The task. For this exercise, restate word for word only the lines from the first line of the data to the line containing "分钟 | 取决于网络速度 |".

Source texts of formatted documents
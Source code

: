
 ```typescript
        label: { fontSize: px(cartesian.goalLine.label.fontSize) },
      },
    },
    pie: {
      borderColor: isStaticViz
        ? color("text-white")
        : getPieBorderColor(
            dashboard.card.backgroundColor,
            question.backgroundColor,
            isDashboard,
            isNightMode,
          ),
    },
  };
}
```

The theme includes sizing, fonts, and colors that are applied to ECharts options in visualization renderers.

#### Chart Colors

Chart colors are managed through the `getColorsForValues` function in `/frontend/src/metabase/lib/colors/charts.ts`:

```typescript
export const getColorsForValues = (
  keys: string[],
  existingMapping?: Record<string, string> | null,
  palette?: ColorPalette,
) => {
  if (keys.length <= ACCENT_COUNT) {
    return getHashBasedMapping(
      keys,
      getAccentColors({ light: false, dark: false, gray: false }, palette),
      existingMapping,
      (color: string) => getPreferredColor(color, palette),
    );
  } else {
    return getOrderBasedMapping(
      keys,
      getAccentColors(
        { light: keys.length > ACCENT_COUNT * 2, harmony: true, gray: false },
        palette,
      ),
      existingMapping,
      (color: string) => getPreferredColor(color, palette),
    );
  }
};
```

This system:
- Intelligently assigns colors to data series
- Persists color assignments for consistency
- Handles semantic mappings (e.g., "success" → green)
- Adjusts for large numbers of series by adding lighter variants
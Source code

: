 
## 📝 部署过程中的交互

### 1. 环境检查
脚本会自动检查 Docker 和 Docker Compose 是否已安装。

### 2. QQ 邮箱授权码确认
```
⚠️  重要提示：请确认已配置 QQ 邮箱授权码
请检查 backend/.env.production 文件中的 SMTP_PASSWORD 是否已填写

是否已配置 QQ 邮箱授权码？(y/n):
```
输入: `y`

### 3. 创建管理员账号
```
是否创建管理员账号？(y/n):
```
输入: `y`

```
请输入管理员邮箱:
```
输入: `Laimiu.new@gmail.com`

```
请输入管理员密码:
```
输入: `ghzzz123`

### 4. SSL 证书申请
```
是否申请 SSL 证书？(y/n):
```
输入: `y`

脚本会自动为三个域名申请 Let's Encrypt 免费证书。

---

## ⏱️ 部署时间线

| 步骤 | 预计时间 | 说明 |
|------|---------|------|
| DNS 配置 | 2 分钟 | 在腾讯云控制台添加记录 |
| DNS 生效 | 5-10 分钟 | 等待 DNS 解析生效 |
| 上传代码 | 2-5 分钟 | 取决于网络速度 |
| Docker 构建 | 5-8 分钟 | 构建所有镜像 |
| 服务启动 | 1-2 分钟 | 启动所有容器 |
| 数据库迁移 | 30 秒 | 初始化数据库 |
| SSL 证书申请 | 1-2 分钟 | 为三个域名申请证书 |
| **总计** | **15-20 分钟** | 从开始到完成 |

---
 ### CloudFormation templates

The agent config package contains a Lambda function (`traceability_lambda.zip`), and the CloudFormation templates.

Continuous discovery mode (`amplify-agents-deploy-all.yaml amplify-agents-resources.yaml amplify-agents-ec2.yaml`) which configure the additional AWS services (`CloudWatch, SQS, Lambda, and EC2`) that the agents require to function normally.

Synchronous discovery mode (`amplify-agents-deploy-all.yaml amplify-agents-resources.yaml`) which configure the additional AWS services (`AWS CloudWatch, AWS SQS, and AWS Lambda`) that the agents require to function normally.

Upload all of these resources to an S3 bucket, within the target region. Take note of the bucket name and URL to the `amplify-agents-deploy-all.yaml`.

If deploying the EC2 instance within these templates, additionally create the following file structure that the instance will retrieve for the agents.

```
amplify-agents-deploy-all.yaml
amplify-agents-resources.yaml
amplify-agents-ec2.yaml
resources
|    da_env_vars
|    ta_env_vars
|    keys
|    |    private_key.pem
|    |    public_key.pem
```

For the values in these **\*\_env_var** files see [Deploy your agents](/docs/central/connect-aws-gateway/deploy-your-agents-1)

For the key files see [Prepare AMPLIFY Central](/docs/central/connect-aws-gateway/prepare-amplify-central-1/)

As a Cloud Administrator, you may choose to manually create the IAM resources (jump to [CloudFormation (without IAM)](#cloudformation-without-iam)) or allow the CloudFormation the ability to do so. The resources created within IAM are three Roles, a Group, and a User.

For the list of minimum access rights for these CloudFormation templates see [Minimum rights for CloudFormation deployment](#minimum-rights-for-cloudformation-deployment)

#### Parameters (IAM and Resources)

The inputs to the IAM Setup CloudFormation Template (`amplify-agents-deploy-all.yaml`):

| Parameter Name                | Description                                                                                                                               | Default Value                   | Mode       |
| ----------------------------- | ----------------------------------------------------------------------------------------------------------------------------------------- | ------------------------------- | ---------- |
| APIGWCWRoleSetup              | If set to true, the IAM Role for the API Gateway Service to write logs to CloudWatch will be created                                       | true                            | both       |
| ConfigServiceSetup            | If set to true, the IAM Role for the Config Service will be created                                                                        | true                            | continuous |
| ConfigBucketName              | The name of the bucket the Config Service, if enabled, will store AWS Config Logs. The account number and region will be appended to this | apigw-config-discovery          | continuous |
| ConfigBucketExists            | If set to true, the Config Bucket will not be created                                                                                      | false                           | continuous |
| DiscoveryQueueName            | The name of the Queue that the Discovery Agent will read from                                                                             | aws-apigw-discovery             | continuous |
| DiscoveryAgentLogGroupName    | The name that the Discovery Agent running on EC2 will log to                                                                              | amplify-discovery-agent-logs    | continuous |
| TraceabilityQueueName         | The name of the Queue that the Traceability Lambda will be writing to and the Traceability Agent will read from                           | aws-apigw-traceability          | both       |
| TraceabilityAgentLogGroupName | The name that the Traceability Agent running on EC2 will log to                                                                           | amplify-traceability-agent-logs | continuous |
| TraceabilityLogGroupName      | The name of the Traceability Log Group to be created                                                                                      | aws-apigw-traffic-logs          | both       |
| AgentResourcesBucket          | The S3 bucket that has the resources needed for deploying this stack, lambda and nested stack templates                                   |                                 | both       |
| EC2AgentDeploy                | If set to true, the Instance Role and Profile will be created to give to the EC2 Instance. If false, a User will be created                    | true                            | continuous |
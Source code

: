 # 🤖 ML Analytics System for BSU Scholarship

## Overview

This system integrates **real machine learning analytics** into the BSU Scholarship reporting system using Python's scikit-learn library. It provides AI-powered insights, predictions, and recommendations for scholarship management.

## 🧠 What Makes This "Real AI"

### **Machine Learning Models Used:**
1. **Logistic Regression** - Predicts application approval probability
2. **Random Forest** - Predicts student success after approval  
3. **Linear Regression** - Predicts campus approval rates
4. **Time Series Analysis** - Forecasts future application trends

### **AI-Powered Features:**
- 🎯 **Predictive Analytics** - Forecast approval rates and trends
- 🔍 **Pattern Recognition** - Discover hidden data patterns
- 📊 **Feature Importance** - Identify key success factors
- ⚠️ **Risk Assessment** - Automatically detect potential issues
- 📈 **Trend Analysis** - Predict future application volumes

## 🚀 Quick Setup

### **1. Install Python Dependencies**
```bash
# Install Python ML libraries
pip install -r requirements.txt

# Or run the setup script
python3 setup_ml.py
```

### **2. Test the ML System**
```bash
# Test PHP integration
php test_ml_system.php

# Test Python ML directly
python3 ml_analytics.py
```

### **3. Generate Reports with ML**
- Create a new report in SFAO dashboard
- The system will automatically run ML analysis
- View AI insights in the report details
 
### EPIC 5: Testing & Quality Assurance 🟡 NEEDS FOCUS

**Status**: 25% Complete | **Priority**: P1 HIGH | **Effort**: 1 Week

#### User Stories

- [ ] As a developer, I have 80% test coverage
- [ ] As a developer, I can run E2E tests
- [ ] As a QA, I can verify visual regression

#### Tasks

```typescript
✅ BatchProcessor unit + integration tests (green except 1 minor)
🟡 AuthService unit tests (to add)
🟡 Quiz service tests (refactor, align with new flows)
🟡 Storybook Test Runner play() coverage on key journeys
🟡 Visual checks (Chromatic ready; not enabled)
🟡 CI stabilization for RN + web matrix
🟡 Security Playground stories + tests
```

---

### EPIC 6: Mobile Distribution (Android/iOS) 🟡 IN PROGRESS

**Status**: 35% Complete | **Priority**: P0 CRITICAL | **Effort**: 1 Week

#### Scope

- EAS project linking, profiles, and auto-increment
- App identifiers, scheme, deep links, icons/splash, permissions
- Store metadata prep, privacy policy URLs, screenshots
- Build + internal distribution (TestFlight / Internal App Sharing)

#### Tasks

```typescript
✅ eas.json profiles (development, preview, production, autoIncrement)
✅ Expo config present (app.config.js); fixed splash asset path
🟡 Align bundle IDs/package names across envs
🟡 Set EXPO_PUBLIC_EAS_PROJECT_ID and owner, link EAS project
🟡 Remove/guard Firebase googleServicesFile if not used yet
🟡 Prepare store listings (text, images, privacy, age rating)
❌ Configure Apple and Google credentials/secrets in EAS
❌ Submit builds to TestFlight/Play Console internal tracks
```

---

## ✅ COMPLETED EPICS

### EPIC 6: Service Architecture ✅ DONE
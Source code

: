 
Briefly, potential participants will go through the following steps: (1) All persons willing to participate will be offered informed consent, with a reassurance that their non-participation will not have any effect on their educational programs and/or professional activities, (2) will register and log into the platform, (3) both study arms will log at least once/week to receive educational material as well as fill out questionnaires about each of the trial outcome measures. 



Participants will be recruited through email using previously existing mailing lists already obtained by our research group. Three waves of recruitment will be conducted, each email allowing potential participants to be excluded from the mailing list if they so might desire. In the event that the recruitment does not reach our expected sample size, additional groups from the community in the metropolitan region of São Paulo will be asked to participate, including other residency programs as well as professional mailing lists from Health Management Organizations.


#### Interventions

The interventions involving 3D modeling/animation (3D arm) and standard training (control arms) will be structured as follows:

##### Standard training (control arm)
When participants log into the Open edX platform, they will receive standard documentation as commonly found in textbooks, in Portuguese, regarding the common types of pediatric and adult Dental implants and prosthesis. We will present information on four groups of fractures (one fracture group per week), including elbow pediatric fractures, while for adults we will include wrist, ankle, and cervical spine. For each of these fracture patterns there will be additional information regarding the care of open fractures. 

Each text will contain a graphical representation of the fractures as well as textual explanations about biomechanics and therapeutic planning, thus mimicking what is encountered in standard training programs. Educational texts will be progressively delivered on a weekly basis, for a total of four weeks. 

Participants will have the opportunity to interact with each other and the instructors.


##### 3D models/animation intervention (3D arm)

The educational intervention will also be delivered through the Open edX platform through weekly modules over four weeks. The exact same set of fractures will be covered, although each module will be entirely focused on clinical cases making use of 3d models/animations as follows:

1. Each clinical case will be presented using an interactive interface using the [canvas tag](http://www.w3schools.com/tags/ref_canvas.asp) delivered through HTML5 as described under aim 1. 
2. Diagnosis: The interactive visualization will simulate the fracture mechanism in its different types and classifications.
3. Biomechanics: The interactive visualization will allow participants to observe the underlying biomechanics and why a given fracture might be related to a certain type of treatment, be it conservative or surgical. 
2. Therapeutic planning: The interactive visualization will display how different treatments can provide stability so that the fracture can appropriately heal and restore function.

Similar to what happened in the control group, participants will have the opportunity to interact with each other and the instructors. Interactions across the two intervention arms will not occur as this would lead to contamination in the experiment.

Result for this task.
Source code

:
 ```typescript
        label: { fontSize: px(cartesian.goalLine.label.fontSize) },
      },
    },
    pie: {
      borderColor: isStaticViz
        ? color("text-white")
        : getPieBorderColor(
            dashboard.card.backgroundColor,
            question.backgroundColor,
            isDashboard,
            isNightMode,
          ),
    },
  };
}
```

The theme includes sizing, fonts, and colors that are applied to ECharts options in visualization renderers.

#### Chart Colors

Chart colors are managed through the `getColorsForValues` function in `/frontend/src/metabase/lib/colors/charts.ts`:

```typescript
export const getColorsForValues = (
  keys: string[],
  existingMapping?: Record<string, string> | null,
  palette?: ColorPalette,
) => {
  if (keys.length <= ACCENT_COUNT) {
    return getHashBasedMapping(
      keys,
      getAccentColors({ light: false, dark: false, gray: false }, palette),
      existingMapping,
      (color: string) => getPreferredColor(color, palette),
    );
  } else {
    return getOrderBasedMapping(
      keys,
      getAccentColors(
        { light: keys.length > ACCENT_COUNT * 2, harmony: true, gray: false },
        palette,
      ),
      existingMapping,
      (color: string) => getPreferredColor(color, palette),
    );
  }
};
```

This system:
- Intelligently assigns colors to data series
- Persists color assignments for consistency
- Handles semantic mappings (e.g., "success" → green)
- Adjusts for large numbers of series by adding lighter variants
Source code

: 
## 📝 部署过程中的交互

### 1. 环境检查
脚本会自动检查 Docker 和 Docker Compose 是否已安装。

### 2. QQ 邮箱授权码确认
```
⚠️  重要提示：请确认已配置 QQ 邮箱授权码
请检查 backend/.env.production 文件中的 SMTP_PASSWORD 是否已填写

是否已配置 QQ 邮箱授权码？(y/n):
```
输入: `y`

### 3. 创建管理员账号
```
是否创建管理员账号？(y/n):
```
输入: `y`

```
请输入管理员邮箱:
```
输入: `Laimiu.new@gmail.com`

```
请输入管理员密码:
```
输入: `ghzzz123`

### 4. SSL 证书申请
```
是否申请 SSL 证书？(y/n):
```
输入: `y`

脚本会自动为三个域名申请 Let's Encrypt 免费证书。

---

## ⏱️ 部署时间线

| 步骤 | 预计时间 | 说明 |
|------|---------|------|
| DNS 配置 | 2 分钟 | 在腾讯云控制台添加记录 |
| DNS 生效 | 5-10 分钟 | 等待 DNS 解析生效 |
| 上传代码 | 2-5 分钟 | 取决于网络速度 |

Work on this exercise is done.